Got a cold or flu? Don't ask for antibiotics
Awareness day highlights the risks to tomorrow's treatments from today's antibiotic misuse
19th November 2012 - A publicity campaign's been launched to persuade people seeing their doctor with cold or flu symptoms not to ask for antibiotics.
The Health Protection Agency (HPA) says a leaflet will urge patients to discuss with their doctors why they are not being prescribed antibiotics. It will remind patients that colds, most coughs, sinusitis, earache and sore throats usually get better without antibiotics and explain how these conditions are best treated.
The leaflet is being launched to coincide with the annual European Antibiotics Awareness Day which aims to raise awareness of the risks associated with the inappropriate use of antibiotics.
Antibiotics have been widely used in medicine over the last 70 years to treat bacterial infections.
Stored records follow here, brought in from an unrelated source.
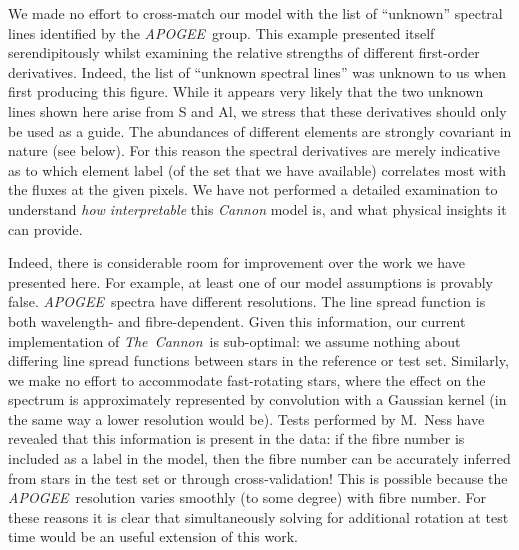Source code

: \documentclass[12pt,preprint]{aastex}
\newcommand{\project}[1]{\textsl{#1}}
\newcommand{\TheCannon}{\project{The~Cannon}}
\newcommand{\tc}{\TheCannon}
\newcommand{\acronym}[1]{{\small{#1}}}
\newcommand{\apogee}{\project{\acronym{APOGEE}}}
\begin{document}
We made no effort to cross-match our model with the list of ``unknown'' spectral lines
identified by the \apogee\ group.  This example presented itself
serendipitously whilst examining the relative strengths of different
first-order derivatives.  Indeed, the list of ``unknown spectral lines''
was unknown to us when first producing this figure.  While it appears
very likely that the two unknown lines shown here arise from S and Al,
we stress that these derivatives should only be used as a guide.  The
abundances of different elements are strongly covariant in nature (see below).
For this reason the spectral derivatives are merely indicative as to
which element label (of the set that we have available) correlates
most with the fluxes at the given pixels.  We have not performed
a detailed examination to understand \emph{how interpretable} this
\emph{Cannon} model is, and what physical insights it can provide.


Indeed, there is considerable room for improvement over the work
we have presented here.  For example, at least one of our model 
assumptions is provably false. \apogee\ spectra have
different resolutions.  The line spread function is both wavelength- and 
fibre-dependent.  Given this information, our current implementation of \tc\ is  
sub-optimal: we assume nothing about differing line spread functions between 
stars in the reference or test set.  Similarly, we make no effort to 
accommodate fast-rotating stars, where the effect on the spectrum is 
approximately represented by convolution with a Gaussian kernel (in the same way
a lower resolution would be).  Tests performed by M.~Ness have revealed that 
this information is present in the data: if the fibre number is included as a
label in the model, then the fibre number can be accurately inferred from stars
in the test set or through cross-validation!  This is possible because the 
\apogee\ resolution varies smoothly (to some degree) with fibre number.  For 
these reasons it is clear that simultaneously solving for additional rotation
at test time would be an useful extension of this work.  


\end{document}
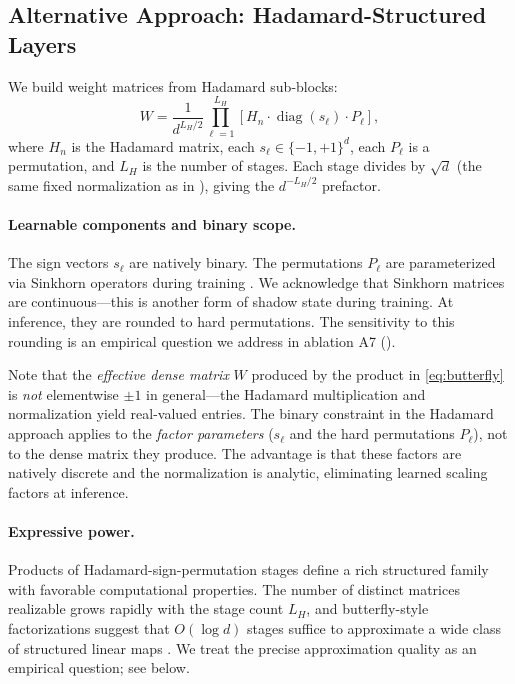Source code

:\documentclass[12pt,a4paper]{article}
\theoremstyle{plain}
\theoremstyle{definition}
\theoremstyle{remark}
\newcommand{\pmone}{\{-1,+1\}}
\begin{document}
\subsection{Alternative Approach: Hadamard-Structured Layers}\label{sec:hadamard-layers}

We build weight matrices from Hadamard sub-blocks:
\begin{equation}\label{eq:butterfly}
    W = \frac{1}{d^{L_H/2}} \prod_{\ell=1}^{L_H} \left[ H_n \cdot \operatorname{diag}(s_\ell) \cdot P_\ell \right],
\end{equation}
where $H_n$ is the Hadamard matrix, each $s_\ell \in \pmone^d$, each $P_\ell$ is a permutation, and $L_H$ is the number of stages. Each stage divides by $\sqrt{d}$ (the same fixed normalization as in ), giving the $d^{-L_H/2}$ prefactor.

\paragraph{Learnable components and binary scope.}
The sign vectors $s_\ell$ are natively binary. The permutations $P_\ell$ are parameterized via Sinkhorn operators during training \citep{mena2018learning}. We acknowledge that Sinkhorn matrices are continuous---this is another form of shadow state during training. At inference, they are rounded to hard permutations. The sensitivity to this rounding is an empirical question we address in ablation A7 ().

Note that the \emph{effective dense matrix} $W$ produced by the product in \eqref{eq:butterfly} is \emph{not} elementwise $\pm 1$ in general---the Hadamard multiplication and normalization yield real-valued entries. The binary constraint in the Hadamard approach applies to the \emph{factor parameters} ($s_\ell$ and the hard permutations $P_\ell$), not to the dense matrix they produce. The advantage is that these factors are natively discrete and the normalization is analytic, eliminating learned scaling factors at inference.

\paragraph{Expressive power.}
Products of Hadamard-sign-permutation stages define a rich structured family with favorable computational properties. The number of distinct matrices realizable grows rapidly with the stage count $L_H$, and butterfly-style factorizations suggest that $O(\log d)$ stages suffice to approximate a wide class of structured linear maps \citep{dao2022monarch}. We treat the precise approximation quality as an empirical question; see  below.
\end{document}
In recent years it has become apparent that widespread use has led to antibiotic resistance and the prospect that some once potent types of antibiotic will be rendered useless.
For instance, penicillin is no longer effective for staphylococcal wound infections, while the synthetic antibiotic ciprofloxacin is now powerless against gonorrhoea. The value of many more antibiotics are under threat.
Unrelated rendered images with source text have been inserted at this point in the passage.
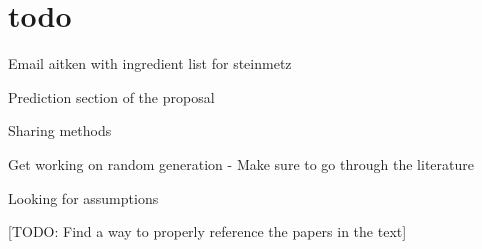 \documentclass[12pt]{article}
\begin{document}

\section{todo}
Email aitken with ingredient list for steinmetz

Prediction section of the proposal

Sharing methods

Get working on random generation
 - Make sure to go through the literature

Looking for assumptions


\printglossary[type=\acronymtype,title=Abbreviations]






{\tiny [TODO: Find a way to properly reference the papers in the text] }
\end{document}
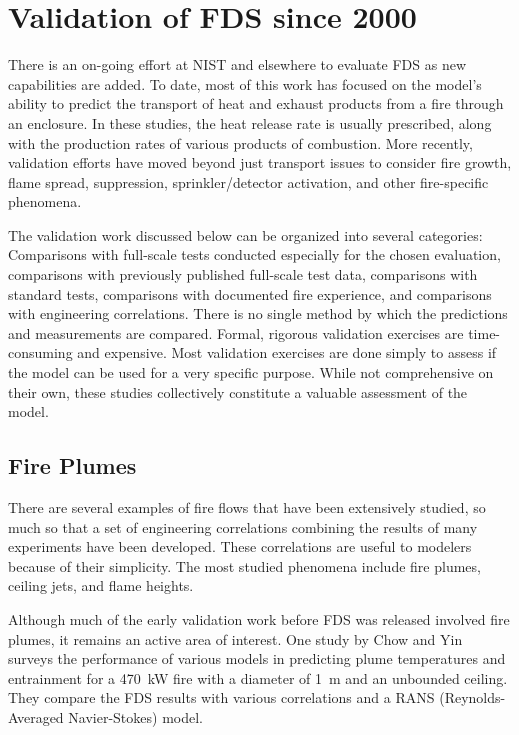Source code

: \section{Validation of FDS since 2000}

There is an on-going effort at NIST and elsewhere to evaluate FDS as new capabilities are added. To date, most of this work has focused on the model's ability to predict the transport of heat and exhaust products from a fire through an enclosure. In these studies, the heat release rate is usually prescribed, along with the production rates of various products of combustion. More recently, validation efforts have moved beyond just transport issues to consider fire growth, flame spread, suppression, sprinkler/detector activation, and other fire-specific phenomena.

The validation work discussed below can be organized into several categories: Comparisons with full-scale tests conducted especially for the chosen evaluation,  comparisons  with previously  published full-scale test data, comparisons with standard tests, comparisons with documented fire experience, and comparisons with engineering correlations. There is no single method by which the predictions and measurements are compared.  Formal, rigorous validation exercises are time-consuming and expensive. Most validation exercises are done simply to assess if the model can be used for a very specific purpose. While not comprehensive on their own, these studies collectively constitute a valuable assessment of the model.



\subsection{Fire Plumes}

There are several examples of fire flows that have been extensively studied, so much so that a set of engineering correlations combining the results of  many experiments  have been  developed. These correlations are useful to modelers because of their simplicity. The most studied phenomena include fire plumes, ceiling jets, and flame heights.

Although much of the early validation work before FDS was released involved fire plumes, it remains an active area of interest. One study by Chow and Yin~\cite{Chow:1} surveys the performance of various models in predicting plume temperatures and entrainment for a 470~kW fire with a diameter of 1~m and an unbounded ceiling. They compare the FDS results with various correlations and a RANS (Reynolds-Averaged Navier-Stokes) model.

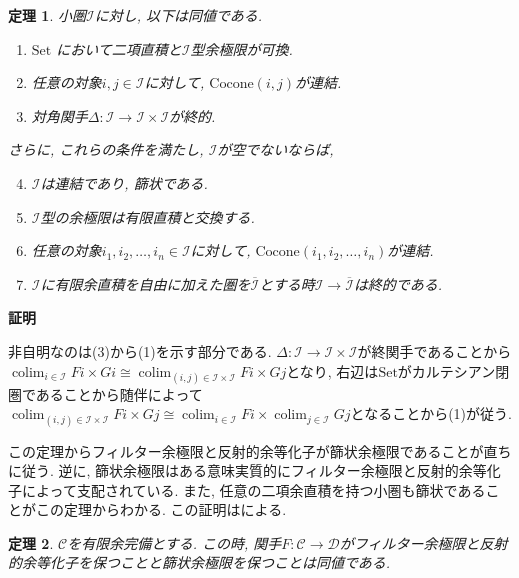 \documentclass{ltjsarticle}
\makeatletter
\theoremstyle{mystyle}
\newtheorem{theorem}{定理}[section]
\renewcommand{\proofname}{\textbf{証明}}
\renewenvironment{proof}[1][\proofname]{\par
  \pushQED{\qed}
  \normalfont \topsep6\p@\@plus6\p@\relax
  \trivlist
  \item\relax
  {#1\@addpunct{\newline\ignorespaces}}%
}{
  \popQED\endtrivlist\@endpefalse
}
\makeatother
\begin{document}
\begin{theorem}
   小圏$\mathcal I$に対し, 以下は同値である.
   \begin{enumerate}
    \item $\mathrm{Set}$ において二項直積と$\mathcal I$型余極限が可換.
    \item 任意の対象$i,j\in\mathcal I$に対して, $\mathrm{Cocone}(i,j)$が連結.
    \item 対角関手$\Delta:\mathcal I\to \mathcal I\times \mathcal I$が終的.
   \end{enumerate}
   さらに, これらの条件を満たし, $\mathcal I$が空でないならば, 
   \begin{enumerate}\setcounter{enumi}{3}
    \item $\mathcal I$は連結であり, 篩状である.
    \item $\mathcal I$型の余極限は有限直積と交換する.
    \item 任意の対象$i_1,i_2,\ldots,i_n\in\mathcal I$に対して, $\mathrm{Cocone}(i_1,i_2,\ldots,i_n)$が連結.
    \item $\mathcal I$に有限余直積を自由に加えた圏を$\overline{\mathcal I}$とする時$\mathcal I\to\overline{\mathcal I}$は終的である.
   \end{enumerate}
\end{theorem}
\begin{proof}
  非自明なのは(3)から(1)を示す部分である.
  $\Delta:\mathcal I\to \mathcal I\times \mathcal I$が終関手であることから$\operatorname{colim}_{i\in\mathcal I}Fi\times Gi\cong \operatorname{colim}_{(i,j)\in\mathcal I\times \mathcal{I}}Fi\times Gj$となり, 
  右辺は$\mathrm{Set}$がカルテシアン閉圏であることから随伴によって$\operatorname{colim}_{(i,j)\in\mathcal I\times \mathcal{I}}Fi\times Gj\cong \operatorname{colim}_{i\in\mathcal I}Fi\times\operatorname{colim}_{j\in\mathcal I} Gj$となることから(1)が従う.
\end{proof}
この定理からフィルター余極限と反射的余等化子が篩状余極限であることが直ちに従う. 逆に, 篩状余極限はある意味実質的にフィルター余極限と反射的余等化子によって支配されている.
また, 任意の二項余直積を持つ小圏も篩状であることがこの定理からわかる.
この証明は\cite{SiftedColim}による. 
\begin{theorem}\label{FilRefToSif}
  $\mathcal C$を有限余完備とする. 
  この時, 関手$F:\mathcal C\to\mathcal D$がフィルター余極限と反射的余等化子を保つことと篩状余極限を保つことは同値である.
\end{theorem}
\end{document}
Experts say that between the 1940s and 1990s the problem of resistance could be overcome by producing new types of antibiotics, but that the pharmaceutical industry is no longer geared up for that kind of eventuality. As a result, doctors now may have to fall back on 'reserve' antibiotics which may not be as effective or may have more side-effects.
Bacteria, not viruses
This year's awareness campaign aims to reinforce the message that antibiotics are effective at killing bacteria, not viruses. Viruses, which antibiotics do not affect, cause nine out of 10 sore throats and all cases of flu. So, the message is that prescribing antibiotics for people with colds and flu risks unnecessarily weakening their ability to work against infections when they are needed.
GPs under pressure
"When patients attend the surgery with a respiratory infection they still receive an antibiotic in around 70-80% of consultations," says Dr Michael Moore, a Salisbury GP and Reader in primary care research at the University of Southampton.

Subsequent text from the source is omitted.